Field Enterprises, Inc. was a private holding company that operated from the 1940s to the 1980s, founded by Marshall Field III and others, whose main assets were the Chicago Sun and Parade magazine. For various periods of time, Field Enterprises also owned publishers Simon & Schuster and Pocket Books, broadcaster Field Communications, and the World Book Encyclopedia. It also operated a syndication service, Field Newspaper Syndicate, whose most popular offering was the comic strip Steve Canyon.

== History ==
Field had founded the Chicago Sun and the Chicago Sun Syndicate in late 1941.

Comic-strip historian Allan Holtz has written regarding the origins of the Field Syndicate and its relationship to the rest of the company:

Field . . . was a syndicate initially created by Marshall Field to sell features from his Chicago Sun newspaper. When Field started the Sun he found that Chicago was pretty much all sewed up with exclusive contracts on the better features. He resolved to purchase his own features and market them. Ironically, the Field Enterprises syndicate ended up being a better moneymaker than the Sun itself. It has been said that the flagship feature, Steve Canyon, was responsible for keeping the Sun afloat for many years.

In 1944, soon after its establishment, Field Enterprises acquired the book publishers Simon & Schuster and Pocket Books. The next year, the company acquired World Book Encyclopedia. In 1948, Field merged the Chicago Sun with the Chicago Daily Times to create the Chicago Sun-Times.

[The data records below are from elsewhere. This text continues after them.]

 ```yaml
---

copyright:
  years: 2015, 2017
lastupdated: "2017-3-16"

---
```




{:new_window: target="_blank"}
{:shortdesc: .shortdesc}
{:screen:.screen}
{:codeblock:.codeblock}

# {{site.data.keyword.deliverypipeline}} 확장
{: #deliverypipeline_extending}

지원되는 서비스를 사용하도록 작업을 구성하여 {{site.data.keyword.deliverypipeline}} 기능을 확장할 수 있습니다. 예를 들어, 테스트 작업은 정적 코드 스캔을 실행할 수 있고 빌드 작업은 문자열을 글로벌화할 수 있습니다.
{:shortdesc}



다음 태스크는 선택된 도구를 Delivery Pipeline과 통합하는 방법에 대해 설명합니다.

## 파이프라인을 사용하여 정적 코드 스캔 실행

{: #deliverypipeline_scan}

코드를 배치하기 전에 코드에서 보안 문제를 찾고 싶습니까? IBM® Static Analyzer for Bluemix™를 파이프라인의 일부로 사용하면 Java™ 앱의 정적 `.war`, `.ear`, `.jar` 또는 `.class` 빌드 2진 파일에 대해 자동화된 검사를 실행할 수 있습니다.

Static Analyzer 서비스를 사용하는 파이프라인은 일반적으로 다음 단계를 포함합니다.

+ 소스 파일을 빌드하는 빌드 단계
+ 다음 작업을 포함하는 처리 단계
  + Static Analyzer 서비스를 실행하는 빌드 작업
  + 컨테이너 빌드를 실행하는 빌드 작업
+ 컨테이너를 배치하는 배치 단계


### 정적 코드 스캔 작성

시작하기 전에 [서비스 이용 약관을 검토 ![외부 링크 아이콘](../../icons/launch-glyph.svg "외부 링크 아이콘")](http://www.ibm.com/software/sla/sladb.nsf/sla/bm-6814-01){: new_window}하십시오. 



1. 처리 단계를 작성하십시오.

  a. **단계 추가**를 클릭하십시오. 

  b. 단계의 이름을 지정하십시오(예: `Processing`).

Marshall Field III died in 1956; his son Marshall Field IV took over. Simon & Schuster and Pocket Books were sold in 1957. Parade was sold the following year (to New York Herald Tribune publisher John Hay Whitney).

The company acquired the Chicago Daily News in 1959, publishing that newspaper until it folded in 1978 (the same year the company sold World Book Encyclopedia).

Marshall Field IV died in 1965. From 1969 to 1980 investment banker Peter W. Smith was a Field Enterprises senior officer.

In 1982, half-brothers Marshall Field V and Ted Field, who each controlled half of Field Enterprises, were at odds on how the company should operate, which left them unable to work together. The two men sold their most valuable asset, the Sun-Times (as well as the Field Newspaper Syndicate), to Rupert Murdoch's News Corporation in 1983 for US $90 million. Field Enterprises was dissolved in April 1984.